The nature and power of faith described. (1-3) It is set forth by instances from Abel to Noah. (4-7) By Abraham and his descendants. (8-19) By Jacob, Joseph, Moses, the Israelites, and Rahab. (20-31) By other Old Testament believers. (32-38) The better state of believers under the gospel. (39,40)

Verses 1-3 Faith always has been the mark of God's servants, from the beginning of the world. Where the principle is planted by the regenerating Spirit of God, it will cause the truth to be received, concerning justification by the sufferings and merits of Christ. And the same things that are the object of our hope, are the object of our faith. It is a firm persuasion and expectation, that God will perform all he has promised to us in Christ. This persuasion gives the soul to enjoy those things now; it gives them a subsistence or reality in the soul, by the first-fruits and foretastes of them.
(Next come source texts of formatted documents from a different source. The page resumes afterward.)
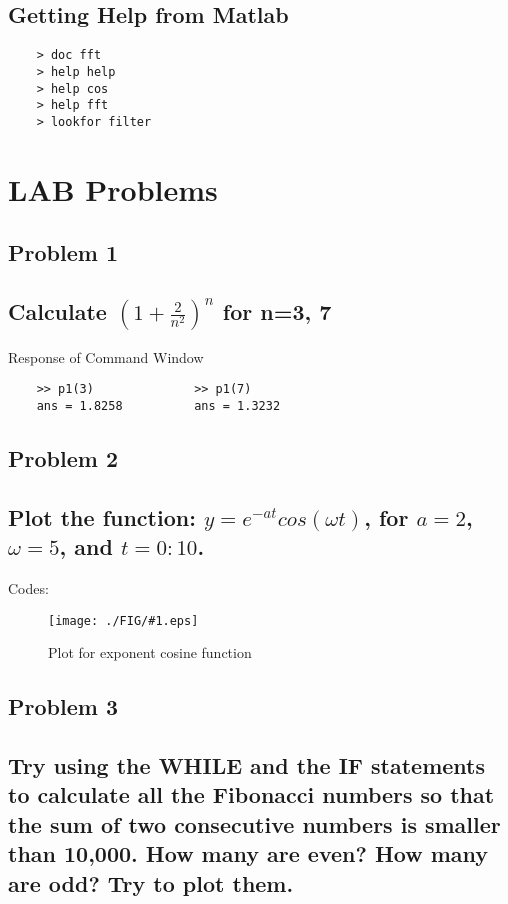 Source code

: \documentclass[a4paper,11pt]{article}
\newcommand\ddfrac[2]{\frac{\displaystyle #1}{\displaystyle #2}}
\newcommand{\mobs}[2]{
    \begin{figure}[H]
        \centering
        \texttt{[image: ./FIG/\#1.eps]}
        \caption{#2}
    \end{figure}
   
}
\begin{document}
\subsection{Getting Help from Matlab}
\begin{verbatim}
    > doc fft
    > help help
    > help cos
    > help fft
    > lookfor filter
\end{verbatim}


\section {LAB Problems}



\subsection{Problem 1}
\subsection*{Calculate $\left(1+\ddfrac{2}{n^2}\right)^n$ for n=3, 7}

Response of Command Window
\begin{verbatim}
    >> p1(3)              >> p1(7)
    ans = 1.8258          ans = 1.3232
\end{verbatim}

\subsection{Problem 2}
\subsection*{Plot the function: $y = e^{-at}cos (\omega t)$, for $a = 2$, $\omega = 5$, and $t = 0:10$.}
Codes:
\mobs{ecos}{Plot for exponent cosine function}


\subsection{Problem 3}
\subsection*{Try using the WHILE and the IF statements to calculate all the Fibonacci numbers so that the sum of two consecutive numbers is smaller than 10,000. How many are even? How many are odd? Try to plot them.}
\end{document}
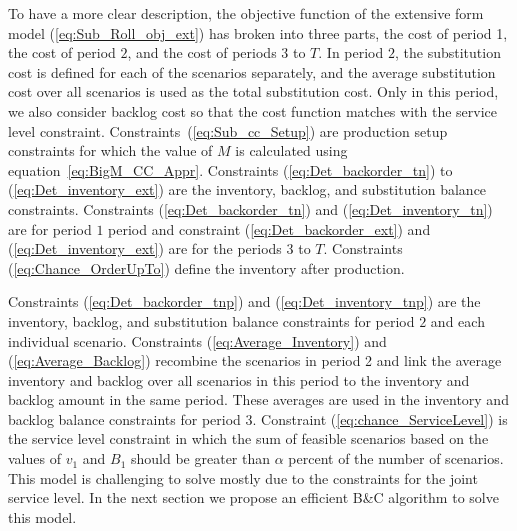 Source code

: \documentclass[11pt]{article}
\newcommand{\ti}{t} %
\newcommand{\TI}{\mathcal{T}}
\newcommand{\Ti}{T}
\newcommand{\ka}{k} %
\newcommand{\KA}{\mathcal{K}}
\newcommand{\jey}{j} %
\newcommand{\Vi}{v} %
\newcommand{\m}{\omega} %
\newcommand{\EM}{\Omega} %
\newcommand{\Csub}{\mathcal{K}^+_k}
\newcommand{\cred}{\color{black}}
\begin{document}
To have a more clear description, the objective function of the extensive form model (\ref{eq:Sub_Roll_obj_ext}) has broken into three parts, the cost of period 1, the cost of period $2$, and the cost of periods $3$ to $\Ti$. In period $2$, the substitution cost is defined for each of the scenarios separately, and the average substitution cost over all scenarios is used as the total substitution cost. {\cred Only in this period, we also consider backlog cost so that the cost function matches with the service level constraint.} 
Constraints~(\ref{eq:Sub_cc_Setup}) are production setup constraints for which the value of $M$ is calculated using equation~\ref{eq:BigM_CC_Appr}. Constraints (\ref{eq:Det_backorder_tn}) to (\ref{eq:Det_inventory_ext}) are the inventory, backlog, and substitution balance constraints.
Constraints (\ref{eq:Det_backorder_tn}) and (\ref{eq:Det_inventory_tn}) are for period $1$ period and constraint (\ref{eq:Det_backorder_ext}) and (\ref{eq:Det_inventory_ext}) are for the periods $3$ to $\Ti$.  Constraints (\ref{eq:Chance_OrderUpTo}) define the inventory after production.
 
 
 
 {\cred{
\begin{alignat}{2}
  &  M_{\ti \ka} =  \sum_{\jey \in  \Csub}\left( \hat{B}_{0 \jey}+  {\hat{D}}_{1 \jey} + \max_{\m \in \EM} {D}^{\m}_{2 \jey}+ \sum_{\ti =3}^\Ti \mathbb{E}[{D}_{\ti \jey}]\right)  &&\qquad \forall \ti \in \TI ,\forall \ka \in \KA   
  \label{eq:BigM_CC_Appr}
  \end{alignat}}}
 
Constraints (\ref{eq:Det_backorder_tnp}) and (\ref{eq:Det_inventory_tnp}) are the inventory, backlog, and substitution balance constraints for period $2$ and each individual scenario.  
Constraints (\ref{eq:Average_Inventory}) and (\ref{eq:Average_Backlog}) recombine the scenarios in period 2 and link the average inventory and backlog over all scenarios in this period to the inventory and backlog amount in the same period. These averages are used in the inventory and backlog balance constraints for period $3$.
Constraint (\ref{eq:chance_ServiceLevel}) is the service level constraint in which the sum of feasible scenarios based on the values of $\Vi_1$ and $B_1$ should be greater than $\alpha$ percent of the number of scenarios. This model is challenging to solve mostly due to the constraints for the joint service level. In the next section we propose an efficient B\&C algorithm to solve this model.\\
\end{document}
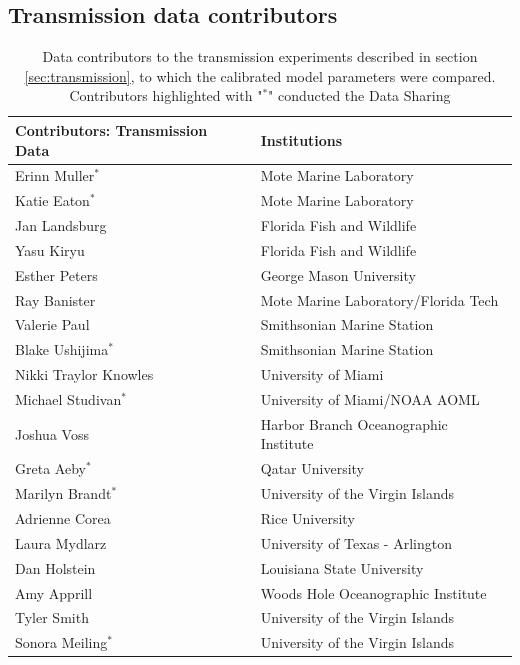 \documentclass[utf8]{frontiersSCNS}
\begin{document}
\subsection*{Transmission data contributors}
\begin{table}[h!]
    \center
    \begin{tabular}{|l|l|}
        \hline
        \textbf{Contributors: Transmission Data} & \textbf{Institutions} \\ \hline
        Erinn Muller$^\ast$     & Mote Marine Laboratory                 \\ \hline
        Katie Eaton$^\ast$      & Mote Marine Laboratory                 \\ \hline
        Jan Landsburg           & Florida Fish and Wildlife              \\ \hline
        Yasu Kiryu              & Florida Fish and Wildlife              \\ \hline
        Esther Peters           & George Mason University                \\ \hline
        Ray Banister            & Mote Marine Laboratory/Florida Tech    \\ \hline
        Valerie Paul            & Smithsonian Marine Station             \\ \hline
        Blake Ushijima$^\ast$   & Smithsonian Marine Station             \\ \hline
        Nikki Traylor Knowles   & University of Miami                    \\ \hline
        Michael Studivan$^\ast$ & University of Miami/NOAA AOML          \\ \hline
        Joshua Voss             & Harbor Branch Oceanographic Institute  \\ \hline
        Greta Aeby$^\ast$       & Qatar University                       \\ \hline
        Marilyn Brandt$^\ast$   & University of the Virgin Islands       \\ \hline
        Adrienne Corea          & Rice University                        \\ \hline
        Laura Mydlarz           & University of Texas - Arlington        \\ \hline
        Dan Holstein            & Louisiana State University             \\ \hline
        Amy Apprill             & Woods Hole Oceanographic Institute     \\ \hline
        Tyler Smith             & University of the Virgin Islands       \\ \hline
        Sonora Meiling$^\ast$   & University of the Virgin Islands       \\ \hline
    \end{tabular}
    \caption{Data contributors to the transmission experiments described in section \ref{sec:transmission}, to which the calibrated model parameters were compared. Contributors highlighted with "$^\ast$" conducted the Data Sharing}
    \label{tab:contributors}
\end{table}
\end{document}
Faith proves to the mind, the reality of things that cannot be seen by the bodily eye. It is a full approval of all God has revealed, as holy, just, and good. This view of faith is explained by many examples of persons in former times, who obtained a good report, or an honourable character in the word of God. Faith was the principle of their holy obedience, remarkable services, and patient sufferings. The Bible gives the most true and exact account of the origin of all things, and we are to believe it, and not to wrest the Scripture account of the creation, because it does not suit with the differing fancies of men. All that we see of the works of creation, were brought into being by the command of God.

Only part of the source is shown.